7. You don’t need to be a micromanager, but you should probably scrub in. Be a role model, not just a coach.
It helps that as a faculty, you work beside them instead of delegating and simply providing guidance. Letting them observe your technical skills or hear your thought processes can be enlightening for them (hopefully in a good way).
For example, it could be something clinical, like improving in-plane needle visualization, acquiring optimal ultrasound images, or demonstrating the best way to advance a needle for a neuraxial block. They may have a somewhat reasonably precise way to guide the needle or hold a probe, but a step-by-step breakdown of the needle or probe manipulation with demonstration can give them more alternative maneuvers. Let’s face it: sometimes, particular motions cannot be explained by words but are easier to demonstrate by action.

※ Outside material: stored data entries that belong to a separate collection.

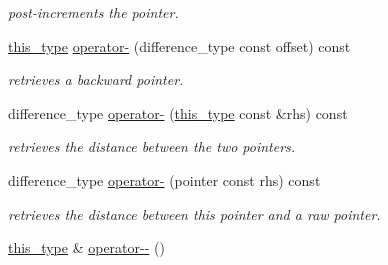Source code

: \begin{DoxyCompactItemize}
\begin{DoxyCompactList}\small\item\em post-\/increments the pointer. \end{DoxyCompactList}\item 
\hypertarget{classhryky_1_1_intrusive_ptr_ac4f08eb767652220bbf2a379cf988bf0}{\hyperlink{classhryky_1_1_intrusive_ptr_a0fb00a7eafa8939e21653f677d1b2989}{this\-\_\-type} \hyperlink{classhryky_1_1_intrusive_ptr_ac4f08eb767652220bbf2a379cf988bf0}{operator-\/} (difference\-\_\-type const offset) const }\label{classhryky_1_1_intrusive_ptr_ac4f08eb767652220bbf2a379cf988bf0}

\begin{DoxyCompactList}\small\item\em retrieves a backward pointer. \end{DoxyCompactList}\item 
\hypertarget{classhryky_1_1_intrusive_ptr_a3952428634c9139f288f8bc08fcdcb6c}{difference\-\_\-type \hyperlink{classhryky_1_1_intrusive_ptr_a3952428634c9139f288f8bc08fcdcb6c}{operator-\/} (\hyperlink{classhryky_1_1_intrusive_ptr_a0fb00a7eafa8939e21653f677d1b2989}{this\-\_\-type} const \&rhs) const }\label{classhryky_1_1_intrusive_ptr_a3952428634c9139f288f8bc08fcdcb6c}

\begin{DoxyCompactList}\small\item\em retrieves the distance between the two pointers. \end{DoxyCompactList}\item 
\hypertarget{classhryky_1_1_intrusive_ptr_a3b15bb043f8480d4aa98d757ec5f66fa}{difference\-\_\-type \hyperlink{classhryky_1_1_intrusive_ptr_a3b15bb043f8480d4aa98d757ec5f66fa}{operator-\/} (pointer const rhs) const }\label{classhryky_1_1_intrusive_ptr_a3b15bb043f8480d4aa98d757ec5f66fa}

\begin{DoxyCompactList}\small\item\em retrieves the distance between this pointer and a raw pointer. \end{DoxyCompactList}\item 
\hypertarget{classhryky_1_1_intrusive_ptr_a87fa7ed8e3b31f421c164aaf3091efaf}{\hyperlink{classhryky_1_1_intrusive_ptr_a0fb00a7eafa8939e21653f677d1b2989}{this\-\_\-type} \& \hyperlink{classhryky_1_1_intrusive_ptr_a87fa7ed8e3b31f421c164aaf3091efaf}{operator-\/-\/} ()}\label{classhryky_1_1_intrusive_ptr_a87fa7ed8e3b31f421c164aaf3091efaf}


\end{DoxyCompactItemize}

Or it could be something academic, like writing a manuscript. Having them participate in the literature review, outline the goals and objectives, or write part of the passage with you may be much more beneficial to fellows’ education than merely delegating the work to them while giving some words of guidance. Preparing a manuscript with a fellow certainly may require significantly more time than would be required to simply do it yourself. However, going through this exercise with the fellow will likely result in a much more positive and beneficial experience for that individual.
Finally, it may be something professional, like being available on call or in person to handle challenging scenarios as they arise. Seeing experienced faculty run through their decision tree and act on those decisions provides fellows with not just insight into how to proceed but also a peace of mind that the course of action taken was drawn from a greater breadth of experience.
8. Positive feedback is a more powerful motivator than negative feedback.
Positive feedback ensures your fellow’s mental well-being. It breaks the barriers to communication by allowing fellows to be freer with their ideas and musings, minimizing those unspoken thoughts or erroneous assumptions. It gives them more incentive to come back each day with joy and a desire to learn. It helps fellows focus on the important issues: ensuring their patients’ comfort and furthering their education instead of diverting their mental energy to the emotional stress that comes with negative feedback.
However, receiving only positive feedback can lose its efficacy. Negative feedback should be delivered when the situation arises, but its delivery can be done tactfully and offer examples for improvement. Failed blocks or analgesic modalities should be discussed, and a debriefing period allows for self-reflection and personal growth.
9. When faculty-fellow interactions become destructive instead of constructive, focus on goals instead of relationships.
Perhaps the most challenging topic is the occasional negative interaction between particular fellows and faculty that usually snowballs as the year progresses. Of this, I am still searching for an answer. Sometimes, different styles of interaction just do not fit well with each other and asking faculty or fellows to modify their character traits to be receptive to the other party is like putting a Band-Aid on a gaping wound. My response, because I am not known to be a very confrontational person by nature, is to re-emphasize fellows’ goals for their year to redouble their efforts toward patient care and their education and to remind them that one negative relationship should not dictate the entire year. However, I am amenable to suggestions on this topic. (Email me at firstname.lastname@example.org.)
Every fellow class has a certain character, a particular footprint they leave behind, and just as each fellow class is shaped by our teachings, so are we as faculty molded by their personality and quirks. This unique feel from each fellow class is what keeps my job as fellowship director so fresh each year.